Directed and written by Amy Heckerling

With Kirstie Alley, John Travolta, George Segal, Olympia Dukakis, Abe Vigoda, and the voice of Bruce Willis.

The biggest surprise in the film industry this season has been the box office performance of what is generally known as “the talking-baby movie.” Last month, only a week after a Variety reviewer plausibly predicted that this “yuppie-targeted programmer is destined for a short life in theaters, and its video future seems likewise limited,” Look Who’s Talking leapt to the top of the national charts, where it has remained ever since.

Having only just caught up with Look Who’s Talking, I must confess that I found the voice-overs of the talking baby, delivered by Bruce Willis, to be the silliest and least engaging aspect of the picture, although the audience I was seeing it with seemed to feel otherwise. I was probably biased by unpleasant childhood memories of the “Speaking of Animals” shorts — a rather odious series made by Jerry Fairbanks for Paramount during the 40s, which consisted of live-action animals with animated mouths spewing out wisecracks, usually in response (if memory serves) to the gag setups of the offscreen narrator.

Fortunately, writer-director Amy Heckerling hasn’t perpetrated anything quite as hideous as the animals’ moving lips. The baby’s comments — which begin with the sperm that fertilizes his egg, proceed throughout the mother’s pregnancy, and continue until the plot ends, when he’s about two years old — are always made offscreen, and are never heard by anyone except us. There are occasional halfhearted attempts to lip-synch these remarks with the gurgles of the on-screen baby, but Heckerling never resorts to animation.

Still, allowing for the obvious differences between babies and animals, I’m not sure that Heckerling’s conceit is all that different from Fairbanks’s. Representing a nonverbal consciousness with words is nothing new: the internal monologues in Faulkner’s As I Lay Dying and the descriptions of astral psychology in Olaf Stapledon’s Starmaker are two effective examples that come to mind, but Heckerling’s application of this device is too tacky and simpleminded to qualify as comparably artistic. Having an unborn baby declare “Hey, let’s get a little apple juice down here” when his mother drinks apple juice, or remark to his mother shortly after his birth “Lady, I don’t know about you, but I’m beat,” may be funny, but it has nothing to do with the unknown, the nonverbal, or infant psychology. If such remarks are funny, it’s surely because of the relief they offer from the anxiety one might feel wondering what babies think.

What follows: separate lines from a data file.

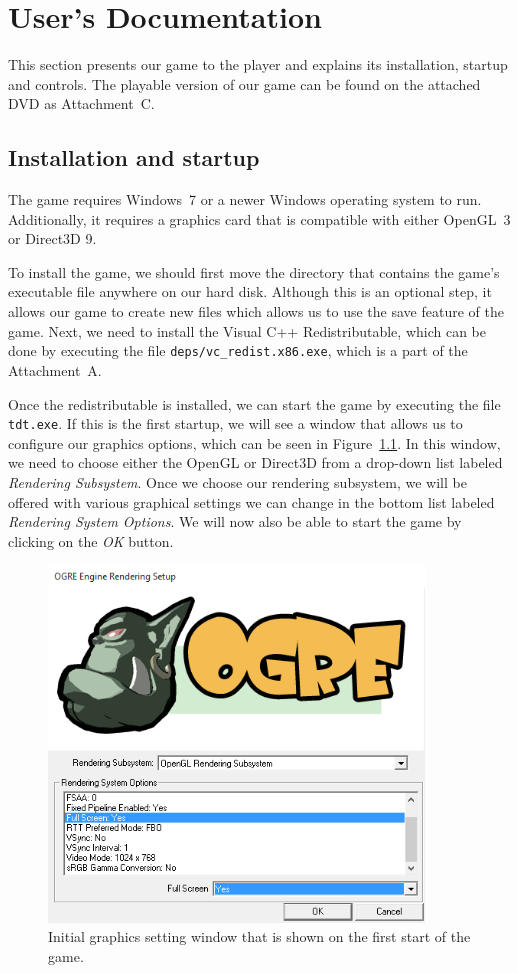 \chapter{User's Documentation}

This section presents our game to the player and explains its installation, startup and controls. The playable version of our game
can be found on the attached DVD as Attachment~C.

\section{Installation and startup}

The game requires Windows~7 or a newer Windows operating system to run. Additionally, it requires a graphics card that is compatible
with either OpenGL~3 or Direct3D 9.

To install the game, we should first move the directory that contains the game's executable file anywhere on our hard disk. Although this is
an optional step, it allows our game to create new files which allows us to use the save feature of the game. Next, we need to install
the Visual C++ Redistributable, which can be done by executing the file \texttt{deps/vc\_redist.x86.exe}, which is a part of the
Attachment~A.

Once the redistributable is installed, we can start the game by executing the file \texttt{tdt.exe}. If this is the first startup, we will
see a window that allows us to configure our graphics options, which can be seen in Figure~\ref{ogre-config}. In this window, we need to
choose either the OpenGL or Direct3D from a drop-down list labeled \emph{Rendering Subsystem}. Once we choose our rendering subsystem, we
will be offered with various graphical settings we can change in the bottom list labeled \emph{Rendering System Options}. We will now also
be able to start the game by clicking on the \emph{OK} button.

\begin{figure}[H]
    \centering
    \includegraphics[width=10cm]{../img/ogre-cfg.png}
    \caption{Initial graphics setting window that is shown on the first start of the game.}
    \label{ogre-config}
\end{figure}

Heckerling seems to indirectly acknowledge this herself in her production-notes description of the film’s inception — an account that becomes steadily more contradictory the further it proceeds: “I used to look at my daughter in her baby seat and wonder what she was thinking about. I assumed she thought the same way I did. You know, sort of cynical thoughts; not cute, adorable baby thoughts. But her perspective would be without any reference points because she was figuring out everything for the first time. . . . Most adults run around intellectualizing and trying to figure out things based on experiences they’ve had. A baby just has to deal with pure feelings. That’s who Mikey is, and he seems to have the adults all figured out.” Having “pure feelings” and having something “all figured out” aren’t very compatible concepts, any more than “cynical thoughts” and “a lack of reference points” are, but the problem of assigning verbal meanings to a baby’s consciousness is certainly real enough, and probably part of every mother’s uncertainties.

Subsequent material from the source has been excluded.